(Work required) All of the lines below are to be transcribed faithfully, with pictures excluded from the copy.

** Opening Data records block **

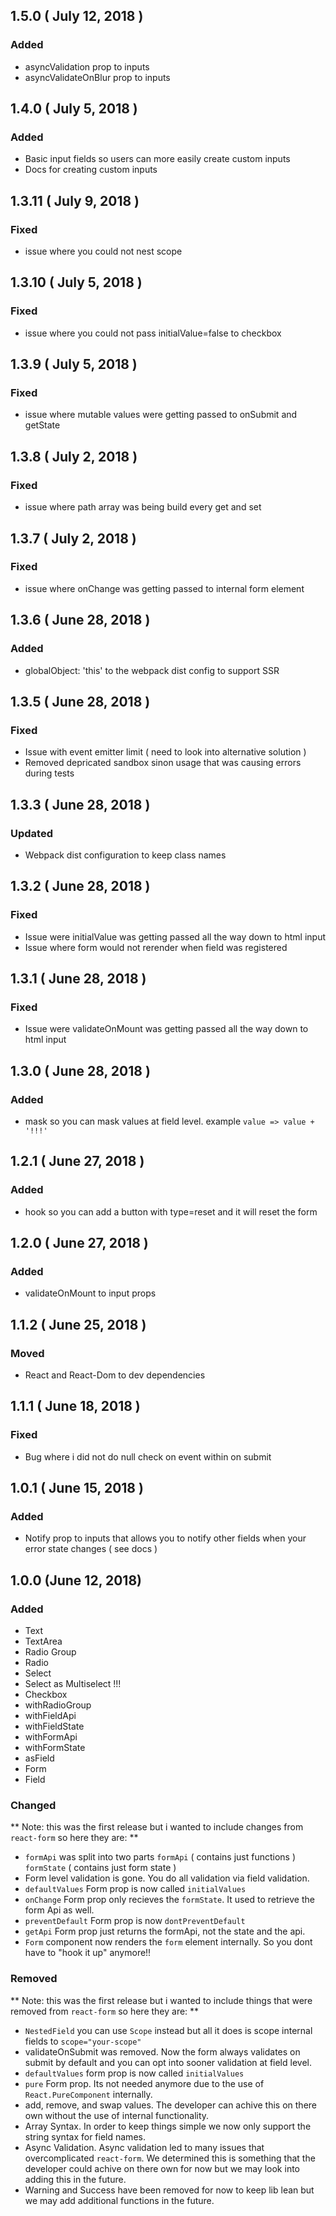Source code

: ## 1.5.0 ( July 12, 2018 )

### Added
- asyncValidation prop to inputs
- asyncValidateOnBlur prop to inputs

## 1.4.0 ( July 5, 2018 )

### Added
- Basic input fields so users can more easily create custom inputs
- Docs for creating custom inputs

## 1.3.11 ( July 9, 2018 )

### Fixed 
- issue where you could not nest scope

## 1.3.10 ( July 5, 2018 )

### Fixed 
- issue where you could not pass initialValue=false to checkbox

## 1.3.9 ( July 5, 2018 )

### Fixed 
- issue where mutable values were getting passed to onSubmit and getState

## 1.3.8 ( July 2, 2018 )

### Fixed 
- issue where path array was being build every get and set

## 1.3.7 ( July 2, 2018 )

### Fixed 
- issue where onChange was getting passed to internal form element

## 1.3.6 ( June 28, 2018 )

### Added
- globalObject: 'this' to the webpack dist config to support SSR

## 1.3.5 ( June 28, 2018 )

### Fixed
- Issue with event emitter limit ( need to look into alternative solution )
- Removed depricated sandbox sinon usage that was causing errors during tests

## 1.3.3 ( June 28, 2018 )

### Updated 
- Webpack dist configuration to keep class names

## 1.3.2 ( June 28, 2018 )

### Fixed
- Issue were initialValue was getting passed all the way down to html input
- Issue where form would not rerender when field was registered 

## 1.3.1 ( June 28, 2018 )

### Fixed
- Issue were validateOnMount was getting passed all the way down to html input

## 1.3.0 ( June 28, 2018 )

### Added
- mask so you can mask values at field level. example `value => value + '!!!'`

## 1.2.1 ( June 27, 2018 )

### Added
- hook so you can add a button with type=reset and it will reset the form

## 1.2.0 ( June 27, 2018 )

### Added
- validateOnMount to input props

## 1.1.2 ( June 25, 2018 )

### Moved
- React and React-Dom to dev dependencies

## 1.1.1 ( June 18, 2018 )

### Fixed
- Bug where i did not do null check on event within on submit

## 1.0.1 ( June 15, 2018 ) 

### Added
- Notify prop to inputs that allows you to notify other fields when your error state changes ( see docs )

## 1.0.0 (June 12, 2018)
### Added
- Text
- TextArea
- Radio Group
- Radio
- Select
- Select as Multiselect !!!
- Checkbox
- withRadioGroup
- withFieldApi
- withFieldState
- withFormApi
- withFormState
- asField
- Form
- Field


### Changed
**
Note: this was the first release but i wanted to include changes from
`react-form` so here they are:
**

- `formApi` was split into two parts `formApi` ( contains just functions ) `formState` ( contains just form state )
- Form level validation is gone. You do all validation via field validation.
- `defaultValues` Form prop is now called `initialValues`
- `onChange` Form prop only recieves the `formState`. It used to retrieve the form Api as well.
- `preventDefault` Form prop is now `dontPreventDefault` 
- `getApi` Form prop just returns the formApi, not the state and the api.
- `Form` component now renders the `form` element internally. So you dont have to "hook it up" anymore!!


### Removed
**
Note: this was the first release but i wanted to include things that were removed from
`react-form` so here they are:
**

- `NestedField` you can use `Scope` instead but all it does is scope internal fields to `scope="your-scope"`
- validateOnSubmit was removed. Now the form always validates on submit by default and you can opt into sooner validation at field level.
- `defaultValues` form prop is now called `initialValues`
- `pure` Form prop. Its not needed anymore due to the use of `React.PureComponent` internally.
- add, remove, and swap values. The developer can achive this on there own without the use of internal functionality.
- Array Syntax. In order to keep things simple we now only support the string syntax for field names.
- Async Validation. Async validation led to many issues that overcomplicated `react-form`. We determined this is something that the developer could achive on there own for now but we may look into adding this in the future. 
- Warning and Success have been removed for now to keep lib lean but we may add additional functions in the future.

** Closing Data records block **

(Exercise solution)
Source code

: ## 1.5.0 ( July 12, 2018 )

### Added
- asyncValidation prop to inputs
- asyncValidateOnBlur prop to inputs

## 1.4.0 ( July 5, 2018 )

### Added
- Basic input fields so users can more easily create custom inputs
- Docs for creating custom inputs

## 1.3.11 ( July 9, 2018 )

### Fixed 
- issue where you could not nest scope

## 1.3.10 ( July 5, 2018 )

### Fixed 
- issue where you could not pass initialValue=false to checkbox

## 1.3.9 ( July 5, 2018 )

### Fixed 
- issue where mutable values were getting passed to onSubmit and getState

## 1.3.8 ( July 2, 2018 )

### Fixed 
- issue where path array was being build every get and set

## 1.3.7 ( July 2, 2018 )

### Fixed 
- issue where onChange was getting passed to internal form element

## 1.3.6 ( June 28, 2018 )

### Added
- globalObject: 'this' to the webpack dist config to support SSR

## 1.3.5 ( June 28, 2018 )

### Fixed
- Issue with event emitter limit ( need to look into alternative solution )
- Removed depricated sandbox sinon usage that was causing errors during tests

## 1.3.3 ( June 28, 2018 )

### Updated 
- Webpack dist configuration to keep class names

## 1.3.2 ( June 28, 2018 )

### Fixed
- Issue were initialValue was getting passed all the way down to html input
- Issue where form would not rerender when field was registered 

## 1.3.1 ( June 28, 2018 )

### Fixed
- Issue were validateOnMount was getting passed all the way down to html input

## 1.3.0 ( June 28, 2018 )

### Added
- mask so you can mask values at field level. example `value => value + '!!!'`

## 1.2.1 ( June 27, 2018 )

### Added
- hook so you can add a button with type=reset and it will reset the form

## 1.2.0 ( June 27, 2018 )

### Added
- validateOnMount to input props

## 1.1.2 ( June 25, 2018 )

### Moved
- React and React-Dom to dev dependencies

## 1.1.1 ( June 18, 2018 )

### Fixed
- Bug where i did not do null check on event within on submit

## 1.0.1 ( June 15, 2018 ) 

### Added
- Notify prop to inputs that allows you to notify other fields when your error state changes ( see docs )

## 1.0.0 (June 12, 2018)
### Added
- Text
- TextArea
- Radio Group
- Radio
- Select
- Select as Multiselect !!!
- Checkbox
- withRadioGroup
- withFieldApi
- withFieldState
- withFormApi
- withFormState
- asField
- Form
- Field


### Changed
**
Note: this was the first release but i wanted to include changes from
`react-form` so here they are:
**

- `formApi` was split into two parts `formApi` ( contains just functions ) `formState` ( contains just form state )
- Form level validation is gone. You do all validation via field validation.
- `defaultValues` Form prop is now called `initialValues`
- `onChange` Form prop only recieves the `formState`. It used to retrieve the form Api as well.
- `preventDefault` Form prop is now `dontPreventDefault` 
- `getApi` Form prop just returns the formApi, not the state and the api.
- `Form` component now renders the `form` element internally. So you dont have to "hook it up" anymore!!


### Removed
**
Note: this was the first release but i wanted to include things that were removed from
`react-form` so here they are:
**

- `NestedField` you can use `Scope` instead but all it does is scope internal fields to `scope="your-scope"`
- validateOnSubmit was removed. Now the form always validates on submit by default and you can opt into sooner validation at field level.
- `defaultValues` form prop is now called `initialValues`
- `pure` Form prop. Its not needed anymore due to the use of `React.PureComponent` internally.
- add, remove, and swap values. The developer can achive this on there own without the use of internal functionality.
- Array Syntax. In order to keep things simple we now only support the string syntax for field names.
- Async Validation. Async validation led to many issues that overcomplicated `react-form`. We determined this is something that the developer could achive on there own for now but we may look into adding this in the future. 
- Warning and Success have been removed for now to keep lib lean but we may add additional functions in the future.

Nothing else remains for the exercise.